Sometime around 700 B.C. the prophet Isaiah said, “And they shall beat their swords into plowshares, and their spears into pruninghooks: nation shall not lift up sword against nation, neither shall they learn war any more” (Isaiah 2:4).
Fast-forward to the early 20th century and Isaiah’s words, if read as a literal prophecy, still weren’t realized. But something remarkable had happened. The Science behind the healing power demonstrated by Christ Jesus had been discovered by Mary Baker Eddy in 1866. By the early 20th century this transformative power so native to the early practice of Christianity was being proved anew by countless individuals.
Yet Mrs. Eddy saw that the power that enabled Jesus to reform the sinner; heal those who were blind, deaf, or diseased; and walk unharmed through violent mobs intent on killing him, must also be applied to world problems, including war.
Indeed, Mrs. Eddy deeply considered that broader prayer. In the May 1908 issue of The Christian Science Journal she wrote, “For many years I have prayed daily that there be no more war, no more barbarous slaughtering of our fellow-beings; prayed that all the peoples on earth and the islands of the sea have one God, one Mind; love God supremely, and love their neighbor as themselves” (“The First Church of Christ, Scientist, and Miscellany,” p. 286).
Like so many, I’ve yearned to see the cessation of war, and Mrs. Eddy’s example of years of daily prayer toward that end is an inspiration to persist in praying “that there be no more war,” and trust that outcome is an attainable possibility.
The way she prayed has also touched me, in a couple of ways. First, it expresses a deep desire for the spiritual ideal to be more fully realized. If all had one Mind and wholeheartedly loved God and all their neighbors, war would be obsolete. Still today, we can pray for humanity’s openness to this higher mode of thinking and acting.
Second, I considered Mrs. Eddy’s words in light of how she described Jesus’ prayers, which she understood to be “deep and conscientious protests of Truth, – of man’s likeness to God and of man’s unity with Truth and Love” (“Science and Health with Key to the Scriptures,” p. 12).
Notably, this protests for what is spiritual and true – not against what’s material and wrong. But the effect of the former is freedom from the latter. This insistence isn’t willpower or positive thinking. Rather, it looks out from the higher standpoint of what’s real, that is, from the Christly view that God created all and made it very good, as the Bible says in Genesis 1:31. This spiritual perception points to the unreality of discord.

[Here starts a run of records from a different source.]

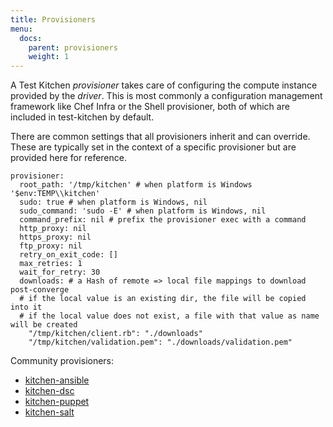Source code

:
 ```yaml
---
title: Provisioners
menu:
  docs:
    parent: provisioners
    weight: 1
---
```


A Test Kitchen *provisioner* takes care of configuring the compute instance provided by the *driver*. This is most commonly a configuration management framework like Chef Infra or the Shell provisioner, both of which are included in test-kitchen by default.

There are common settings that all provisioners inherit and can override. These are typically set in the context of a specific provisioner but are provided here for reference.

```
provisioner:
  root_path: '/tmp/kitchen' # when platform is Windows '$env:TEMP\\kitchen'
  sudo: true # when platform is Windows, nil
  sudo_command: 'sudo -E' # when platform is Windows, nil
  command_prefix: nil # prefix the provisioner exec with a command
  http_proxy: nil
  https_proxy: nil
  ftp_proxy: nil
  retry_on_exit_code: []
  max_retries: 1
  wait_for_retry: 30
  downloads: # a Hash of remote => local file mappings to download post-converge
  # if the local value is an existing dir, the file will be copied into it
  # if the local value does not exist, a file with that value as name will be created
    "/tmp/kitchen/client.rb": "./downloads"
    "/tmp/kitchen/validation.pem": "./downloads/validation.pem"
```

Community provisioners:

* [kitchen-ansible](https://github.com/neillturner/kitchen-ansible)
* [kitchen-dsc](https://github.com/test-kitchen/kitchen-dsc)
* [kitchen-puppet](https://github.com/neillturner/kitchen-puppet)
* [kitchen-salt](https://github.com/saltstack/kitchen-salt)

Once prayer delivers the tangible benefits of healing to us individually, it’s natural to bring the same deep, conscientious protest for Truth to bear on news of others who are struggling, including those in war zones. Whatever opposing evidence may be presented, we can mentally protest that all do “have one God, one Mind; love God supremely, and love their neighbor as themselves.” And we can ponder these ideas until we become conscious of the validity of our prayerful protestations, even where human experience seems fraught.
This would be illogical if the limits of our identity were simply what we can see, hear, and weigh up analytically. If they were, Jesus couldn’t have healed others as he did – through his spiritual sense of their true, good, and pure identity. All his healings proved God’s control to be what’s actually operative everywhere, even where body and mind seem in turmoil. As we recognize Life and Mind as spiritual and perfect – actually, as God – the bodily sense of dis-ease gives way to a godly peace, restoring harmony to faculties and functions.
We can’t ignore the injustices and sorrows of war. Yet we do need to turn from graphic details and strident opinions (especially our own!) to stand for the deeper reality of God’s spiritual universe. There, no material history exists to resist the divine unfoldment of good, no rage can hide the inspired solutions always at hand.
This is prayer that can touch and bless those in ongoing or potential war zones. Even where there are strongly held differences, we can hold to the truth of our permanent, universal unity in the one Mind – where no nation has ever learned war. Such persistent, prayerful protest for Truth will continue to draw us closer to and ultimately attain the achievement of “no more war.”
Adapted from an editorial published in the April 2024 issue of The Christian Science Journal.